As tough and adaptable kangaroos are, so sensitive and inflexible are koalas. However, they also make life a little difficult for themselves.

Koalas sleep a good twenty hours a day. They sit in changing positions inside small branches and forks of their eucalyptus trees. Nature has kindly given them a particularly thick coat at the back so that they always feel comfortable.

However, koalas do not sleep out of comfort, but out of sheer necessity: they just have to save energy. From all possible food sources, they have chosen the leaves of the eucalyptus tree, which, consumed in large quantities, are unfortunately poisonous.

Because of that, koalas eat only a few old leaves in which the poison is not so strong anymore. However, old eucalyptus leaves are quite firm and not very nutritious. So, in order to keep their energy balance under control, koalas have to sleep a lot.

Of all possible food sources koalas have chosen eucalyptus leaves, which are unfortunately slightly poisonous. And even there koalas are still quite picky.

In addition, koalas are very picky. Three out of four trees in Australia are eucalyptus, so koalas actually would have great conditions. However, there are over 600 different subspecies of eucalyptus, and each koala only likes a few specific subspecies – whether they are available or not.

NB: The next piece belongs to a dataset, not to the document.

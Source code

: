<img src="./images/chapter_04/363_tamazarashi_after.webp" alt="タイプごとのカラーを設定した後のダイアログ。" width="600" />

Due to their highly flammable oil, eucalyptus forests are extremely susceptible to forest fires. The trees don’t mind, their seeds are fireproof, and a forest fire even makes them much more competitive than other trees. With koalas the situation is a bit different.

After all, koalas are loners who claim their large, permanent territories for themselves. Young animals therefore have to migrate to find their own territory. And this journey too often leads them across roads – with cars being their biggest enemy.

All summed up, there is a lot of stress for the poor little koalas. Unfortunately, they are not stress-resistant at all, on the contrary they are very susceptible to diseases, their immune system is not very good. Possibly due to their one-sided and not very nutritious diet.

Because of their thick, fluffy fur, koalas used to be heavily hunted, today there are probably only 50,000 to 80,000 animals left. Nowadays koalas are strictly protected.

Most koalas live on private land, but they are also found in small parks. And you have to take a very close look to find them: The thicker branches almost cover them completely, so you have to look from all sides of the trees. After a week, we were pretty good at it: Theresa has won our little koala-spotting-competition with 7:5.

By the way, Koalas only live on the east coast of Australia. We didn’t know that before. So, in this context, too, it has been quite a good idea to plan our trip following the whales.